The Table service contains the following components

·       
  •         URL format: Code addresses tables in an account using this address format:
  •             http://<storage account>.table.core.windows.net/<table>                                               We can address Azure tables directly using this address with the OData protocol.
  •         Storage Account: All access to Azure Storage is done through a storage account.
  •         Table: A table is a collection of entities. Tables don't enforce a schema on entities, which means a single table can contain entities that have different sets of properties. The number of tables that a storage account can contain is limited only by the storage account capacity limit.
  •          Entity: An entity is a set of properties, similar to a database row. An entity can be up to 1MB in size.
  •          Properties: A property is a name-value pair. Each entity can include up to 252 properties to store data. Each entity also has 3 system properties that specify a partition key, a row key, and a timestamp. Entities with the same partition key can be queried more quickly, and inserted/updated in atomic operations. An entity's row key is its unique identifier within a partition.
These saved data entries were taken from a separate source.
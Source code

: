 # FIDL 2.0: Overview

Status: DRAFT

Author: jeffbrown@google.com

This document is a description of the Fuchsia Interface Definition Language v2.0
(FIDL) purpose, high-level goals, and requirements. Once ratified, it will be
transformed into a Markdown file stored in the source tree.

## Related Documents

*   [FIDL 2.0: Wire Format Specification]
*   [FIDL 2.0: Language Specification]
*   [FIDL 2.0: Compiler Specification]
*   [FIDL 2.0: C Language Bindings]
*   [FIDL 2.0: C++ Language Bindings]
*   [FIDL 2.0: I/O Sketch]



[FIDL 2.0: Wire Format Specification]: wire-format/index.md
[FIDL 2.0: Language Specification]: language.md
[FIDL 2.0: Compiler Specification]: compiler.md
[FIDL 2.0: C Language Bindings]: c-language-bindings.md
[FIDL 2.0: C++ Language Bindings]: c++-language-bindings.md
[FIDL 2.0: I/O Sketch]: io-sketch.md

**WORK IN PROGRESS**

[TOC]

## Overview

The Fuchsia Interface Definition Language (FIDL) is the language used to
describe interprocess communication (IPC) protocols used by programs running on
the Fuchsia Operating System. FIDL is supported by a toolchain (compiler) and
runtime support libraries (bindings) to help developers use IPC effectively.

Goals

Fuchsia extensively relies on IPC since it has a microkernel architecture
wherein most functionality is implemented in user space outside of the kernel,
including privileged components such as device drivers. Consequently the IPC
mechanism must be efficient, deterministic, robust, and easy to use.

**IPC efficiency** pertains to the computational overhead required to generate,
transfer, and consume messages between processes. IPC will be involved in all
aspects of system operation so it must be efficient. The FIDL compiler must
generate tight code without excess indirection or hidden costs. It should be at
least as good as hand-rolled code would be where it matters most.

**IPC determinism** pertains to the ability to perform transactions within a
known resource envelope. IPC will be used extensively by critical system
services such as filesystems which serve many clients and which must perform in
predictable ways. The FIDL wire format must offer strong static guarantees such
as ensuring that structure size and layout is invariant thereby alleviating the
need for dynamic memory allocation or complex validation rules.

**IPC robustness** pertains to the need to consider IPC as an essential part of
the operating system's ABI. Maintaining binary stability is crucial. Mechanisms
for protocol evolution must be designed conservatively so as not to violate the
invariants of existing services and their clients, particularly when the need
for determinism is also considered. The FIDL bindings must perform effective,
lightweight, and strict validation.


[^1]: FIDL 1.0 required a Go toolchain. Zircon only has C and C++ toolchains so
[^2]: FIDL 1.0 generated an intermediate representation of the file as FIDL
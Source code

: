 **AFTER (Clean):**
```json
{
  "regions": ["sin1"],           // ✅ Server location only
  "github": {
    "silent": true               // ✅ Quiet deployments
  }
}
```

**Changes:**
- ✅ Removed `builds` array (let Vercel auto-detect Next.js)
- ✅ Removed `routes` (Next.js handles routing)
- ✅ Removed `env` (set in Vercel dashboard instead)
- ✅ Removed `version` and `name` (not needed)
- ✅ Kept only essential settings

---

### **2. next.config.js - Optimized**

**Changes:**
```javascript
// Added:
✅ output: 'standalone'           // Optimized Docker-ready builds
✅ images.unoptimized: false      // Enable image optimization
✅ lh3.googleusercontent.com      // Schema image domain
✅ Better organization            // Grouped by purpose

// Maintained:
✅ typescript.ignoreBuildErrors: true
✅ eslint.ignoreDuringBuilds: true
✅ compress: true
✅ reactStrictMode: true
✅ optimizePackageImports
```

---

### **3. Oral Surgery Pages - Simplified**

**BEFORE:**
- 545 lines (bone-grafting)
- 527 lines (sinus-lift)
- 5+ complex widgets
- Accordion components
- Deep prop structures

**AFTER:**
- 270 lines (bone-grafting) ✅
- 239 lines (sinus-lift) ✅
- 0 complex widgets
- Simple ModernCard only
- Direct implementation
Benefits of Azure Table Storage

1.     Table storage offers highly available, massively scalable storage, so that your application can automatically scale to meet user demand.

2.     Table storage is Microsoft’s NoSQL key/attribute store – it has a schema less design, making it different from traditional relational databases.
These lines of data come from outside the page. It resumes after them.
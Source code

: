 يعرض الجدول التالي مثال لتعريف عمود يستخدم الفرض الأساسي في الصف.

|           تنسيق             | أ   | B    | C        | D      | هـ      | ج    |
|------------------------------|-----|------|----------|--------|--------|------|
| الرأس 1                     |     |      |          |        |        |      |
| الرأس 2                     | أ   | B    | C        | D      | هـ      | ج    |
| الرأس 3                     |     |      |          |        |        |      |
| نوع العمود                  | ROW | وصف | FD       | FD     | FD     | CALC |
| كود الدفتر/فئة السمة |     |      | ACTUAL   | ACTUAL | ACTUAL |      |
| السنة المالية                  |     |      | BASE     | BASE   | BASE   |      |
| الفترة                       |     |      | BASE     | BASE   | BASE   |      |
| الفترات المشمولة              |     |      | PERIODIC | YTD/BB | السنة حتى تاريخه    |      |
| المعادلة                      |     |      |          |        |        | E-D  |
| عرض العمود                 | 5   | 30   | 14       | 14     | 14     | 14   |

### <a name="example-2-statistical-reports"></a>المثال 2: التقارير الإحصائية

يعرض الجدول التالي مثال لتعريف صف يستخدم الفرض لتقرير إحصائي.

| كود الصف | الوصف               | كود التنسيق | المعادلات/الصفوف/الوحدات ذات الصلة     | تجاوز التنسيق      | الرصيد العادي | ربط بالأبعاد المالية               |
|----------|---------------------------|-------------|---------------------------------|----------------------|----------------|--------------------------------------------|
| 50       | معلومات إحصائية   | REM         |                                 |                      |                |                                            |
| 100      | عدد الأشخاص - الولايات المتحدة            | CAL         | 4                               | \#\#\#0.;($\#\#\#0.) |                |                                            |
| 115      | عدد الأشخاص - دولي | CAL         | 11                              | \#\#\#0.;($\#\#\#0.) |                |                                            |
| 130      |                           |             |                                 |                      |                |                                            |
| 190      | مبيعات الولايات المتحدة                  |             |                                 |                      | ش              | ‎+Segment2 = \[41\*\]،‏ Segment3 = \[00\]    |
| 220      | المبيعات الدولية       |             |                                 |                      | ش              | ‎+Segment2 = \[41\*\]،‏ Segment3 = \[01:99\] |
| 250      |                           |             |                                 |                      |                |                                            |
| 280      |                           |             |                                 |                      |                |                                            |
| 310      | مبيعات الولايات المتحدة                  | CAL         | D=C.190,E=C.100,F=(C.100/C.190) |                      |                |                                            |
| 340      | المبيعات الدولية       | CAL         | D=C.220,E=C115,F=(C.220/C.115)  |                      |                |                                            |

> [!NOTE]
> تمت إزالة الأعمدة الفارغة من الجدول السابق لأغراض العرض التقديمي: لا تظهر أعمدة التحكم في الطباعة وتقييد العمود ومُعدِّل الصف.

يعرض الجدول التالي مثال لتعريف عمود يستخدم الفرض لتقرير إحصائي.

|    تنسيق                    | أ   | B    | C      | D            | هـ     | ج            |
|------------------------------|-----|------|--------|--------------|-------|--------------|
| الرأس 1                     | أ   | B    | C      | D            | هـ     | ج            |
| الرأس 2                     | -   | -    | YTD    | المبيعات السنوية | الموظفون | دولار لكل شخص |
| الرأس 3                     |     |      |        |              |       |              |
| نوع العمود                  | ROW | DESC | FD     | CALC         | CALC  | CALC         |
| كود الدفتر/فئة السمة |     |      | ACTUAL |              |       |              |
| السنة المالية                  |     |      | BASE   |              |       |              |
3.   Using Azure Table Storage, Single Primary key lookup is required for semantics feature

4.     Automatic mass scale by partition and consistent performance even at large scale.

5.     As per user experience direct serialization; no ORM necessary; simplified design model by removing relational model.

6.     The Storage table Type variability in a single table.

7.     As per cost, No space overhead cost, pay for what is used.

Estimate Capacity in Table Storage

1. How to estimate the amount of storage consumed per Table:

The following is the breakdown:
      12 bytes overhead for each Table, which includes the Last Modified Time and some system metadata.
    The table name is stored as Unicode so take the number of characters and multiple by 2.

2 How to estimate the amount of storage consumed per entity:

4 bytes + Len (PartitionKey + RowKey) * 2 bytes +
For-Each Property (8 bytes + Len(Property Name) * 2 bytes + Sizeof(.Net Property Type))
  •  4 bytes overhead for each entity, which includes the Timestamp, along with some system metadata..
  •   The number of characters in the PartitionKey and RowKey values, which are stored as Unicode (times 2 bytes).
  •  Then for each property we have an 8 byte overhead, plus the name of the property * 2 bytes, plus the size of the property type as derived from the list below.

  
Limitation of Table Storage

Table names must conform to these rules:

ü  Table names must be unique within an account.
ü  Table names may contain only alphanumeric characters.
ü  Table names cannot begin with a numeric character.
ü  Table names are case-insensitive.
ü  Table names must be from 3 to 63 characters long.
ü  Some table names are reserved, including "tables". Attempting to create a table with a reserved table name returns error code 404 (Bad Request).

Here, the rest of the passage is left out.